• **Exercise**
Up to and including the line with "of this boot volume", reproduce the listing below exactly, beginning at its first line.
------------------------------------------------------------
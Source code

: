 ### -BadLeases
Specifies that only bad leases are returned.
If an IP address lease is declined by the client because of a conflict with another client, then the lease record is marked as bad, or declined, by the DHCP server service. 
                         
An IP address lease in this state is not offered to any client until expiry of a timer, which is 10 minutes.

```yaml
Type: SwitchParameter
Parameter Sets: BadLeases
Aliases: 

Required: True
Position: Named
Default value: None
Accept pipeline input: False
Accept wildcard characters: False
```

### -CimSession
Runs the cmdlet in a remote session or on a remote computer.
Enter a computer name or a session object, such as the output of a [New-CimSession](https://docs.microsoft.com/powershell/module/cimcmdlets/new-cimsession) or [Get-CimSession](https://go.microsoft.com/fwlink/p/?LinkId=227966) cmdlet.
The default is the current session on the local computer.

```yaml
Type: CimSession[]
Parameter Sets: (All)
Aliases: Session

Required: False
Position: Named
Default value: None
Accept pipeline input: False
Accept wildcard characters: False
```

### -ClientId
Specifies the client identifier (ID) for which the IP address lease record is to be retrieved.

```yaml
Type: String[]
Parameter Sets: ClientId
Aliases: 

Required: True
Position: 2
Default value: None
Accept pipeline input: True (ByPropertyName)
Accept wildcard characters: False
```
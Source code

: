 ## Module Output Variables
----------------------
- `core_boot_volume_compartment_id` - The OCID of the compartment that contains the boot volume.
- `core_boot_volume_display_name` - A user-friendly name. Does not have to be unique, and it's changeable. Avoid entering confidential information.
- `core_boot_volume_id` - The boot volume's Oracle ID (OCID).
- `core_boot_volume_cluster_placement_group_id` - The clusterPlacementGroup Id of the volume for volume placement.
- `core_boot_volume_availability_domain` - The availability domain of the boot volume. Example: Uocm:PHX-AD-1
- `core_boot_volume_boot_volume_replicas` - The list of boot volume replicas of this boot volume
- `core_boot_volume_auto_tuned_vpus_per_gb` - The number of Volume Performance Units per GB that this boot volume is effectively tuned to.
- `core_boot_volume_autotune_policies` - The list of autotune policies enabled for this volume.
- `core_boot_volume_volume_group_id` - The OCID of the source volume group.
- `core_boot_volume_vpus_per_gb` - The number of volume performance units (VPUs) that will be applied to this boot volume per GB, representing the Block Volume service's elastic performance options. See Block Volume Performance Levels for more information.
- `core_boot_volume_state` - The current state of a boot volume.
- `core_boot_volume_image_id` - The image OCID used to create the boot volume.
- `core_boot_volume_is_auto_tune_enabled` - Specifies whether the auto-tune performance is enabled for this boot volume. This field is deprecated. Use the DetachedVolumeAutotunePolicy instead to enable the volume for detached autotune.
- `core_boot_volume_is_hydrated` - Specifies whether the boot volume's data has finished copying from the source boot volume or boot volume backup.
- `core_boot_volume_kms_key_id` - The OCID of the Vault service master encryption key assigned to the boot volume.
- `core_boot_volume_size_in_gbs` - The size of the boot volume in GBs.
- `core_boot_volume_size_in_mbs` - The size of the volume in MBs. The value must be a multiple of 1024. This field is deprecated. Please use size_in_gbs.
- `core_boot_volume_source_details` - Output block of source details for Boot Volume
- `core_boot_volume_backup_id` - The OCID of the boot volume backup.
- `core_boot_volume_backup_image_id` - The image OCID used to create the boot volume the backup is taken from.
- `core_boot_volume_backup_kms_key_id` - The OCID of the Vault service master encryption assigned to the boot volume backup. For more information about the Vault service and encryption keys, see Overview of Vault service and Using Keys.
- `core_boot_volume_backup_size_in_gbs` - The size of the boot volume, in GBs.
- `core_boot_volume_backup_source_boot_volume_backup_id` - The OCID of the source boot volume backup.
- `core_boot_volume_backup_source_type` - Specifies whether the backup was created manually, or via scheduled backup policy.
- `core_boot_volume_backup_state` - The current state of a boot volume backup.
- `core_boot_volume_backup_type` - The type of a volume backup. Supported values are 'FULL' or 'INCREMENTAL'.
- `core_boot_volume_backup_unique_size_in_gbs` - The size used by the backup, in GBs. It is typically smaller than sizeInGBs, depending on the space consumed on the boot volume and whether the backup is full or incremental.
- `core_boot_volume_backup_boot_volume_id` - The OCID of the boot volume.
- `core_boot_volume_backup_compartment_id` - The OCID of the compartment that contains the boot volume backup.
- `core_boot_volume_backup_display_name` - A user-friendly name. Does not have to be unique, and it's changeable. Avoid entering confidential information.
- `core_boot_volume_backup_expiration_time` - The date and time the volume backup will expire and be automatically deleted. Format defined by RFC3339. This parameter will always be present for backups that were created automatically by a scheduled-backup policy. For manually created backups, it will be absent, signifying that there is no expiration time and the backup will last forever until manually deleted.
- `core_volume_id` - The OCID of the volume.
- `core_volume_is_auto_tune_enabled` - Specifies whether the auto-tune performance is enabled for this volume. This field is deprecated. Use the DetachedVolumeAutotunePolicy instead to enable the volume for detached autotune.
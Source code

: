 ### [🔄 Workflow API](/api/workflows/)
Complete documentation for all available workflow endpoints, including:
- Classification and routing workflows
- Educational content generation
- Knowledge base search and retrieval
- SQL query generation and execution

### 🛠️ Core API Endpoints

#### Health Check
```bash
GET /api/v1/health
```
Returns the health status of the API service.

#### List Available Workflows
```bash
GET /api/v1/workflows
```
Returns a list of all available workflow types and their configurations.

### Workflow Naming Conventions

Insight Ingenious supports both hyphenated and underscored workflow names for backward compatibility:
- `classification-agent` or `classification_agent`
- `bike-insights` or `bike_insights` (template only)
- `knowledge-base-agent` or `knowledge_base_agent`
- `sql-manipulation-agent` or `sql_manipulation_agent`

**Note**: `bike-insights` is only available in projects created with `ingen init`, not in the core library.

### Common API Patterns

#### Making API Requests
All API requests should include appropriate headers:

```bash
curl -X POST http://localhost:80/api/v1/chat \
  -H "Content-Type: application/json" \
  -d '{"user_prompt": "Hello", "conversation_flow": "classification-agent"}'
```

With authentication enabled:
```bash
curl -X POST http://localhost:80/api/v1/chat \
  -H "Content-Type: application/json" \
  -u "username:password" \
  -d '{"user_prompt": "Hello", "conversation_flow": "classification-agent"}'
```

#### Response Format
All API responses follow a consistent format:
------------------------------------------------------------
• **Output for this task**
Source code

: ### -BadLeases
Specifies that only bad leases are returned.
If an IP address lease is declined by the client because of a conflict with another client, then the lease record is marked as bad, or declined, by the DHCP server service. 
                         
An IP address lease in this state is not offered to any client until expiry of a timer, which is 10 minutes.

```yaml
Type: SwitchParameter
Parameter Sets: BadLeases
Aliases: 

Required: True
Position: Named
Default value: None
Accept pipeline input: False
Accept wildcard characters: False
```

### -CimSession
Runs the cmdlet in a remote session or on a remote computer.
Enter a computer name or a session object, such as the output of a [New-CimSession](https://docs.microsoft.com/powershell/module/cimcmdlets/new-cimsession) or [Get-CimSession](https://go.microsoft.com/fwlink/p/?LinkId=227966) cmdlet.
The default is the current session on the local computer.

```yaml
Type: CimSession[]
Parameter Sets: (All)
Aliases: Session

Required: False
Position: Named
Default value: None
Accept pipeline input: False
Accept wildcard characters: False
```

### -ClientId
Specifies the client identifier (ID) for which the IP address lease record is to be retrieved.

```yaml
Type: String[]
Parameter Sets: ClientId
Aliases: 

Required: True
Position: 2
Default value: None
Accept pipeline input: True (ByPropertyName)
Accept wildcard characters: False
```
Source code

: ## Module Output Variables
----------------------
- `core_boot_volume_compartment_id` - The OCID of the compartment that contains the boot volume.
- `core_boot_volume_display_name` - A user-friendly name. Does not have to be unique, and it's changeable. Avoid entering confidential information.
- `core_boot_volume_id` - The boot volume's Oracle ID (OCID).
- `core_boot_volume_cluster_placement_group_id` - The clusterPlacementGroup Id of the volume for volume placement.
- `core_boot_volume_availability_domain` - The availability domain of the boot volume. Example: Uocm:PHX-AD-1
- `core_boot_volume_boot_volume_replicas` - The list of boot volume replicas of this boot volume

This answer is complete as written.